*** INPUT MATERIAL Section Begins ***

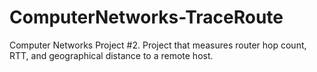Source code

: # ComputerNetworks-TraceRoute
Computer Networks Project #2. Project that measures router hop count, RTT, and geographical distance to a remote host.
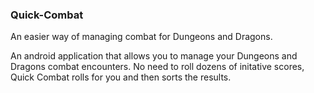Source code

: ### Quick-Combat
An easier way of managing combat for Dungeons and Dragons.

An android application that allows you to manage your Dungeons and Dragons combat encounters.
No need to roll dozens of initative scores, Quick Combat rolls for you and then sorts the results.
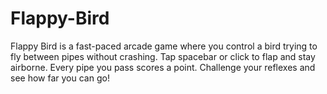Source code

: # Flappy-Bird
Flappy Bird is a fast-paced arcade game where you control a bird trying to fly between pipes without crashing. Tap spacebar or click to flap and stay airborne. Every pipe you pass scores a point. Challenge your reflexes and see how far you can go!
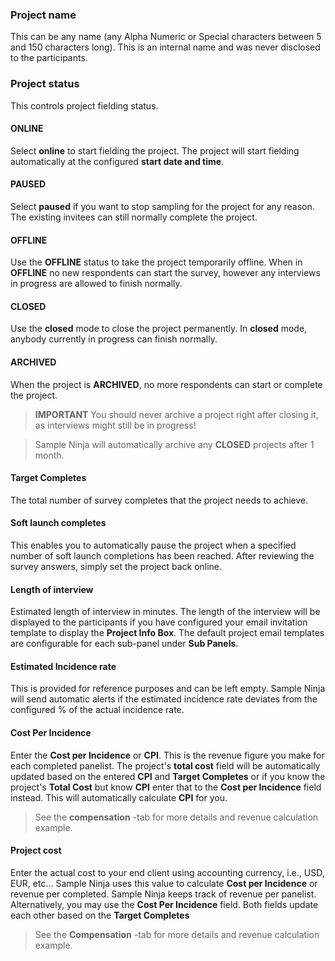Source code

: ### Project name
This can be any name (any Alpha Numeric or Special characters between 5 and 150 characters long). This is an internal name and was never disclosed to the participants.

### Project status
This controls project fielding status. 

#### ONLINE
Select **online** to start fielding the project. The project will start fielding automatically at the configured **start date and time**. 

#### PAUSED
Select **paused** if you want to stop sampling for the project for any reason. The existing invitees can still normally complete the project.

#### OFFLINE
Use the **OFFLINE** status to take the project temporarily offline. When in **OFFLINE** no new respondents can start the survey, however any interviews in progress are allowed to finish normally. 

#### CLOSED
Use the **closed** mode to close the project permanently. In **closed** mode, anybody currently in progress can finish normally. 

#### ARCHIVED
When the project is **ARCHIVED**, no more respondents can start or complete the project.

> **IMPORTANT** You should never archive a project right after closing it, as interviews might still be in progress!

> Sample Ninja will automatically archive any **CLOSED** projects after 1 month. 

#### Target Completes
The total number of survey completes that the project needs to achieve.

#### Soft launch completes
This enables you to automatically pause the project when a specified number of soft launch completions has been reached. After reviewing the survey answers, simply set the project back online.

#### Length of interview
Estimated length of interview in minutes. The length of the interview will be displayed to the participants if you have configured your email invitation template to display the **Project Info Box**. The default project email templates are configurable for each sub-panel under **Sub Panels**.

#### Estimated Incidence rate
This is provided for reference purposes and can be left empty. Sample Ninja will send automatic alerts if the estimated incidence rate deviates from the configured % of the actual incidence rate. 

#### Cost Per Incidence
Enter the **Cost per Incidence** or **CPI**. This is the revenue figure you make for each completed panelist. The project's **total cost** field will be automatically updated based on the entered **CPI** and **Target Completes** or if you know the project's **Total Cost** but know **CPI** enter that to the **Cost per Incidence** field instead. This will automatically calculate **CPI** for you.

> See the **compensation** -tab for more details and revenue calculation example.

#### Project cost
Enter the actual cost to your end client using accounting currency, i.e., USD, EUR, etc... Sample Ninja uses this value to calculate **Cost per Incidence** or revenue per completed. Sample Ninja keeps track of revenue per panelist. Alternatively, you may use the **Cost Per Incidence** field. Both fields update each other based on the **Target Completes**

> See the **Compensation** -tab for more details and revenue calculation example.
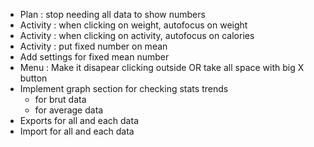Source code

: * Plan : stop needing all data to show numbers
* Activity : when clicking on weight, autofocus on weight
* Activity : when clicking on activity, autofocus on calories 
* Activity : put fixed number on mean
* Add settings for fixed mean number
* Menu : Make it disapear clicking outside OR take all space with big X button
* Implement graph section for checking stats trends
    * for brut data
    * for average data
* Exports for all and each data
* Import for all and each data
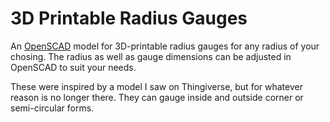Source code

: # 3D Printable Radius Gauges

An [OpenSCAD]() model for 3D-printable radius gauges for any radius of your
chosing. The radius as well as gauge dimensions can be adjusted in OpenSCAD to
suit your needs.

These were inspired by a model I saw on Thingiverse, but for whatever reason is
no longer there. They can gauge inside and outside corner or semi-circular
forms. 
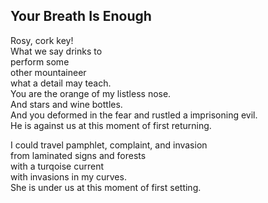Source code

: Your Breath Is Enough
---------------------
Rosy, cork key!  
What we say drinks to  
perform some  
other mountaineer  
what a detail may teach.  
You are the orange of my listless nose.  
And stars and wine bottles.  
And you deformed in the fear and rustled a imprisoning evil.  
He is against us at this moment of first returning.  
  
I could travel pamphlet, complaint, and invasion  
from laminated signs and forests  
with a turqoise current  
with invasions in my curves.  
She is under us at this moment of first setting.  
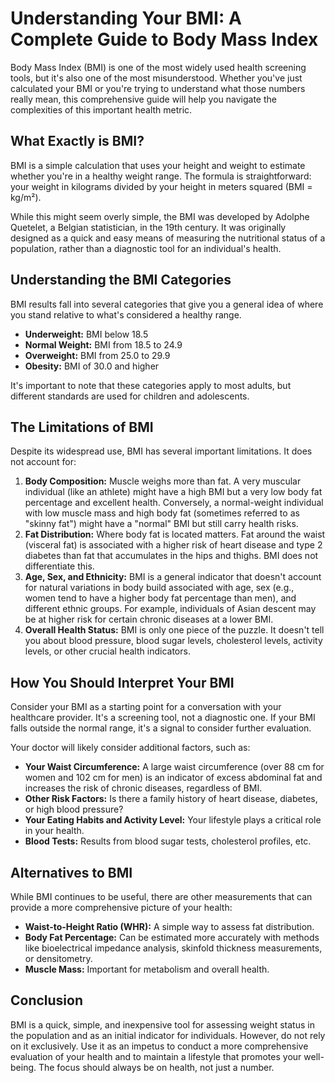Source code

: # Understanding Your BMI: A Complete Guide to Body Mass Index

Body Mass Index (BMI) is one of the most widely used health screening tools, but it's also one of the most misunderstood. Whether you've just calculated your BMI or you're trying to understand what those numbers really mean, this comprehensive guide will help you navigate the complexities of this important health metric.

## What Exactly is BMI?

BMI is a simple calculation that uses your height and weight to estimate whether you're in a healthy weight range. The formula is straightforward: your weight in kilograms divided by your height in meters squared (BMI = kg/m²).

While this might seem overly simple, the BMI was developed by Adolphe Quetelet, a Belgian statistician, in the 19th century. It was originally designed as a quick and easy means of measuring the nutritional status of a population, rather than a diagnostic tool for an individual's health.

## Understanding the BMI Categories

BMI results fall into several categories that give you a general idea of where you stand relative to what's considered a healthy range.

* **Underweight:** BMI below 18.5
* **Normal Weight:** BMI from 18.5 to 24.9
* **Overweight:** BMI from 25.0 to 29.9
* **Obesity:** BMI of 30.0 and higher

It's important to note that these categories apply to most adults, but different standards are used for children and adolescents.

## The Limitations of BMI

Despite its widespread use, BMI has several important limitations. It does not account for:

1.  **Body Composition:** Muscle weighs more than fat. A very muscular individual (like an athlete) might have a high BMI but a very low body fat percentage and excellent health. Conversely, a normal-weight individual with low muscle mass and high body fat (sometimes referred to as "skinny fat") might have a "normal" BMI but still carry health risks.
2.  **Fat Distribution:** Where body fat is located matters. Fat around the waist (visceral fat) is associated with a higher risk of heart disease and type 2 diabetes than fat that accumulates in the hips and thighs. BMI does not differentiate this.
3.  **Age, Sex, and Ethnicity:** BMI is a general indicator that doesn't account for natural variations in body build associated with age, sex (e.g., women tend to have a higher body fat percentage than men), and different ethnic groups. For example, individuals of Asian descent may be at higher risk for certain chronic diseases at a lower BMI.
4.  **Overall Health Status:** BMI is only one piece of the puzzle. It doesn't tell you about blood pressure, blood sugar levels, cholesterol levels, activity levels, or other crucial health indicators.

## How You Should Interpret Your BMI

Consider your BMI as a starting point for a conversation with your healthcare provider. It's a screening tool, not a diagnostic one. If your BMI falls outside the normal range, it's a signal to consider further evaluation.

Your doctor will likely consider additional factors, such as:

* **Your Waist Circumference:** A large waist circumference (over 88 cm for women and 102 cm for men) is an indicator of excess abdominal fat and increases the risk of chronic diseases, regardless of BMI.
* **Other Risk Factors:** Is there a family history of heart disease, diabetes, or high blood pressure?
* **Your Eating Habits and Activity Level:** Your lifestyle plays a critical role in your health.
* **Blood Tests:** Results from blood sugar tests, cholesterol profiles, etc.

## Alternatives to BMI

While BMI continues to be useful, there are other measurements that can provide a more comprehensive picture of your health:

* **Waist-to-Height Ratio (WHR):** A simple way to assess fat distribution.
* **Body Fat Percentage:** Can be estimated more accurately with methods like bioelectrical impedance analysis, skinfold thickness measurements, or densitometry.
* **Muscle Mass:** Important for metabolism and overall health.

## Conclusion

BMI is a quick, simple, and inexpensive tool for assessing weight status in the population and as an initial indicator for individuals. However, do not rely on it exclusively. Use it as an impetus to conduct a more comprehensive evaluation of your health and to maintain a lifestyle that promotes your well-being. The focus should always be on health, not just a number.
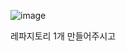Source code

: ![image](https://github.com/inbn1159/test/assets/149654300/bb564980-4dec-4b82-8570-8ee394892aea)

레파지토리 1개 만들어주시고

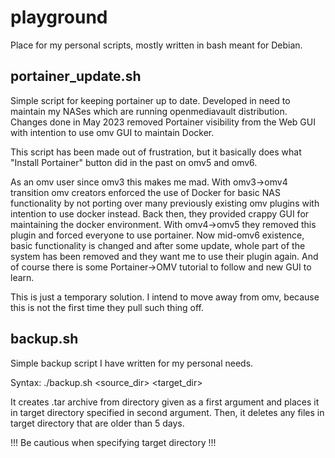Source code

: # playground
Place for my personal scripts, mostly written in bash meant for Debian.

## portainer_update.sh
Simple script for keeping portainer up to date.
Developed in need to maintain my NASes which are running openmediavault distribution. Changes done in May 2023 removed Portainer visibility from the Web GUI with intention to use omv GUI to maintain Docker.

This script has been made out of frustration, but it basically does what "Install Portainer" button did in the past on omv5 and omv6.

As an omv user since omv3 this makes me mad. With omv3->omv4 transition omv creators enforced the use of Docker for basic NAS functionality by not porting over many previously existing omv plugins with intention to use docker instead. Back then, they provided crappy GUI for maintaining the docker environment. With omv4->omv5 they removed this plugin and forced everyone to use portainer. Now mid-omv6 existence, basic functionality is changed and after some update, whole part of the system has been removed and they want me to use their plugin again. And of course there is some Portainer->OMV tutorial to follow and new GUI to learn.

This is just a temporary solution. I intend to move away from omv, because this is not the first time they pull such thing off.

## backup.sh
Simple backup script I have written for my personal needs.

Syntax: ./backup.sh <source_dir> <target_dir>

It creates .tar archive from directory given as a first argument and places it in target directory specified in second argument. Then, it deletes any files in target directory that are older than 5 days.

!!! Be cautious when specifying target directory !!!
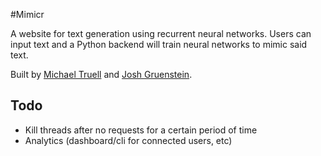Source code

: #Mimicr

A website for text generation using recurrent neural networks.  Users can input text and a Python backend will train neural networks to mimic said text.

Built by [Michael Truell](https://github.com/truell20 "Michael Truell") and [Josh Gruenstein](https://github.com/joshuagruenstein "Josh Gruenstein").


## Todo

- Kill threads after no requests for a certain period of time
- Analytics (dashboard/cli for connected users, etc)
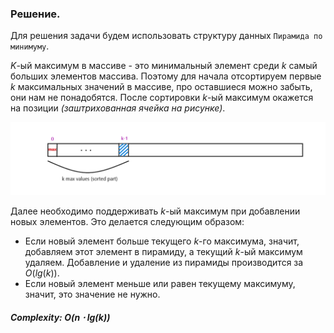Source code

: ### Решение.

Для решения задачи будем использовать структуру данных `Пирамида по минимуму`. 

$K$-ый максимум в массиве - это минимальный элемент среди $k$ самый больших элементов массива. Поэтому для начала отсортируем первые $k$ максимальных значений в массиве, про оставшиеся можно забыть, они нам не понадобятся.
После сортировки $k$-ый максимум окажется на позиции *(заштрихованная ячейка на рисунке)*.

![Иллюстрация к проекту](https://github.com/GiBBS-Matvey/Source-cpp/raw/master/K-th_Nearest_Obstacle_Queries/Images/K_nearest_obstacles(last).png)

Далее необходимо поддерживать $k$-ый максимум при добавлении новых элементов. Это делается следующим образом:
- Если новый элемент больше текущего $k$-го максимума, значит, добавляем этот элемент в пирамиду, а текущий $k$-ый максимум удаляем.
  Добавление и удаление из пирамиды производится за $O(lg(k))$.
- Если новый элемент меньше или равен текущему максимуму, значит, это значение не нужно.

##### Complexity: $O(n\cdot lg(k))$
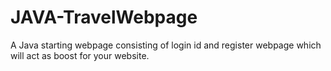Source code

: # JAVA-TravelWebpage
A Java starting webpage consisting of login id and register webpage which will act as boost for your website. 
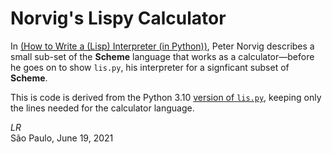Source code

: # Norvig's Lispy Calculator

In [(How to Write a (Lisp) Interpreter (in Python))](https://norvig.com/lispy.html),
Peter Norvig describes a small sub-set of the **Scheme** language
that works as a calculator—before he goes on to show `lis.py`,
his interpreter for a signficant subset of **Scheme**.

This is code is derived from the Python 3.10 
[version of `lis.py`](../original/py3.10/),
keeping only the lines needed for the calculator language.


_LR_<br/>
São Paulo, June 19, 2021
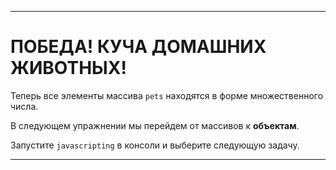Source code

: ---

# ПОБЕДА! КУЧА ДОМАШНИХ ЖИВОТНЫХ!

Теперь все элементы массива `pets` находятся в форме множественного числа.

В следующем упражнении мы перейдем от массивов к **объектам**.

Запустите `javascripting` в консоли и выберите следующую задачу.

---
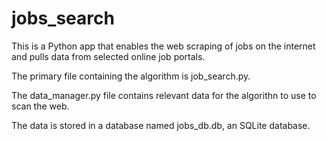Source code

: # jobs_search

This is a Python app that enables the web scraping of jobs on the internet and pulls data from selected online job portals.

The primary file containing the algorithm is job_search.py.

The data_manager.py file contains relevant data for the algorithn to use to scan the web.

The data is stored in a database named jobs_db.db, an SQLite database.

*** INPUT MATERIAL Section Ends ***

▶ [ASSIGNED TASK]
The required output is the exact lines from the opening line of the entries through the line with "### Project name", inclusive, without pictures.

▶ [EXPECTED OUTPUT]
Source code

: # ComputerNetworks-TraceRoute
Computer Networks Project #2. Project that measures router hop count, RTT, and geographical distance to a remote host.
Source code

: ### Quick-Combat
An easier way of managing combat for Dungeons and Dragons.

An android application that allows you to manage your Dungeons and Dragons combat encounters.
No need to roll dozens of initative scores, Quick Combat rolls for you and then sorts the results.
Source code

: # Flappy-Bird
Flappy Bird is a fast-paced arcade game where you control a bird trying to fly between pipes without crashing. Tap spacebar or click to flap and stay airborne. Every pipe you pass scores a point. Challenge your reflexes and see how far you can go!
Source code

: ### Project name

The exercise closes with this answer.